1. Not long after finishing the novel, I went with Gerry to his allergy appointment, and the nurse doing the pinprick testing told us that she used to be a Labor & Delivery nurse, but after fifteen years she transferred over to allergy. She said -- without my having said anything about Small Great Things -- "Labor & delivery could be very stressful with a lot of sadness. I needed a break from that." So I told her that I just finished a book in which the main character Ruth was a L & D nurse who said the same thing!

Later that day, Gerry was telling me about a family he knew when he was growing up in England that had one British parent and one Indian parent, and the four children had varying degrees of skin pigmentation from dark to light. Gerry said, "It would be an interesting sociological study to see how this impacted them, growing up in England."

I said, "Hey -- guess what? That's another theme in the novel that Di, Peg, and I just read. The two African American sisters, Ruth and Rachel are treated / perceived differently because one has darker skin than the other."

2.
Around the same time, in a family group text, my sons were swapping articles back and forth on the merits of Affirmative Action and related programs for helping historically disadvantaged groups get a level playing field in the economy. Conveniently, I was able to chime in with all the new perspectives that I gained from Small Great Things: you can't just change the law and fix the problem in one generation; it requires generations of consciousness raising.

3.
I happened to come across this good talk from Trevor Noah that reminds me of some of the later discussions in Small Great Things.

4.
In the novel, Jodi Picoult uses the metaphor of perpetually catching the babies being thrown out of the window (449), but I have always heard it as the parable of pulling the babies out of the river -- and wrote about it as such, not so long ago. Here's my version; and here's hers:
“'I feel like I've been standing underneath an open window, just as a baby gets tossed out. I grab the baby, right, because who wouldn't? But then another baby gets tossed out, so I pass the baby to someone else, and I make the catch. This keeps happening. And before you know it there are a whole bunch of people who are getting really good at passing along babies, just like I'm good at catching them, but no one ever asks who the f--k is throwing the babies out the window in the first place.'

'Um . . . what baby are we talking about?

'It's not a baby, it's a metaphor,' I say irritated. 'I've been doing my job, but who cares, if the system keeps on creating situations where my job is necessary? Shouldn't we focus on the big picture, instad of just catching whatever falls out the window at any given moment?'" (449)
5. For more connections, Peg pointed us in the direction of a television series that we'd all been watching together -- For The People.
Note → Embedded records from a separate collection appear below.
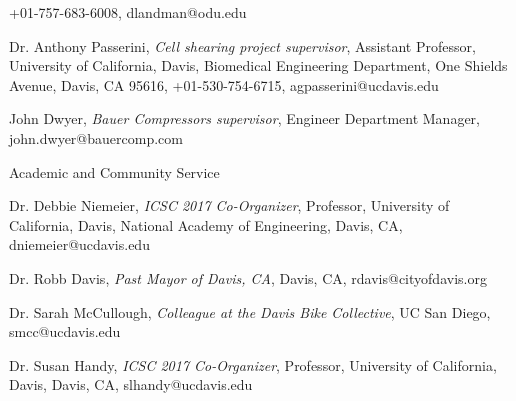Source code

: \documentclass[10pt]{article}
\newenvironment{outerlist}[1][\enskip\textbullet]%
        {\begin{itemize}[#1]}{\end{itemize}%
         \vspace{-.6\baselineskip}}
\newenvironment{innerlist}[1][\enskip\textbullet]%
        {\begin{compactitem}[#1]}{\end{compactitem}}
\begin{document}
\begin{outerlist}
\begin{innerlist}
        +01-757-683-6008,
        dlandman@odu.edu
      \item Dr. Anthony Passerini,
        \emph{Cell shearing project supervisor},
        Assistant Professor,
        University of California, Davis,
        Biomedical Engineering Department,
        One Shields Avenue, Davis, CA 95616,
        +01-530-754-6715,
        agpasserini@ucdavis.edu
      \item John Dwyer,
        \emph{Bauer Compressors supervisor},
        Engineer Department Manager,
        john.dwyer@bauercomp.com
    \end{innerlist}
  \item[] Academic and Community Service
    \begin{innerlist}
      \item Dr. Debbie Niemeier,
        \emph{ICSC 2017 Co-Organizer},
        Professor,
        University of California, Davis,
        National Academy of Engineering,
        Davis, CA,
        dniemeier@ucdavis.edu
      \item Dr. Robb Davis,
        \emph{Past Mayor of Davis, CA},
        Davis, CA,
        rdavis@cityofdavis.org
      \item Dr. Sarah McCullough,
        \emph{Colleague at the Davis Bike Collective},
        UC San Diego,
        smcc@ucdavis.edu
      \item Dr. Susan Handy,
        \emph{ICSC 2017 Co-Organizer},
        Professor,
        University of California, Davis,
        Davis, CA,
        slhandy@ucdavis.edu
    \end{innerlist}
\end{outerlist}
%
\end{document}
In "You Belong Here" (Season 2, Episode 6, 11 April 2019), there is "another case of a universe coincidence, when the black lawyer finds out he was chosen to prosecute because he's black, a topic that this show seems to touch on quite often."
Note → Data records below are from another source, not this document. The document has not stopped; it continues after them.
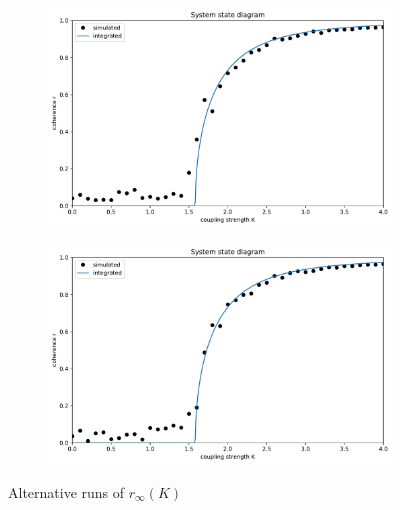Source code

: \documentclass[11pt,a4paper]{article}
\begin{document}
\begin{figure}[h]
	\centering
	\begin{subfigure}{.45\textwidth}
		\includegraphics[width=1\textwidth]{graphics/1_K-vs-r_omegaDistr=normal_N=1000_1611593606.pdf}
	\end{subfigure}
	\begin{subfigure}{.45\textwidth}
		\includegraphics[width=1\textwidth]{graphics/1_K-vs-r_omegaDistr=normal_N=1000_1611599513.pdf}
	\end{subfigure}
	\caption{Alternative runs of $r_\infty(K)$}
	\label{1alt}
\end{figure}
\end{document}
I knew the episode she meant and had definitely been reminded of Small Great Things when Leonard (the young black male lawyer in For the People) is being lectured by an older black lawyer about being chosen because he's black -- and also about being unable to understand his position of privilege (helpful parents, quality education, decent job, good health, and so forth) -- precisely becaue he has all those privileges. Yes, he has felt racial discrimination, but still he has a lot of other privileges that other blacks (and other whites) lack.

Leonard replies that he has worked for everything he has. And the older lawyer says, "Well, not exactly -- yes you worked hard, but some of it you were given, some of it was good luck." It was perfect timing to compare this conversation to the novel, where it is the young white female lawyer (named Kennedy) who has to learn this lesson from her black elders and peers.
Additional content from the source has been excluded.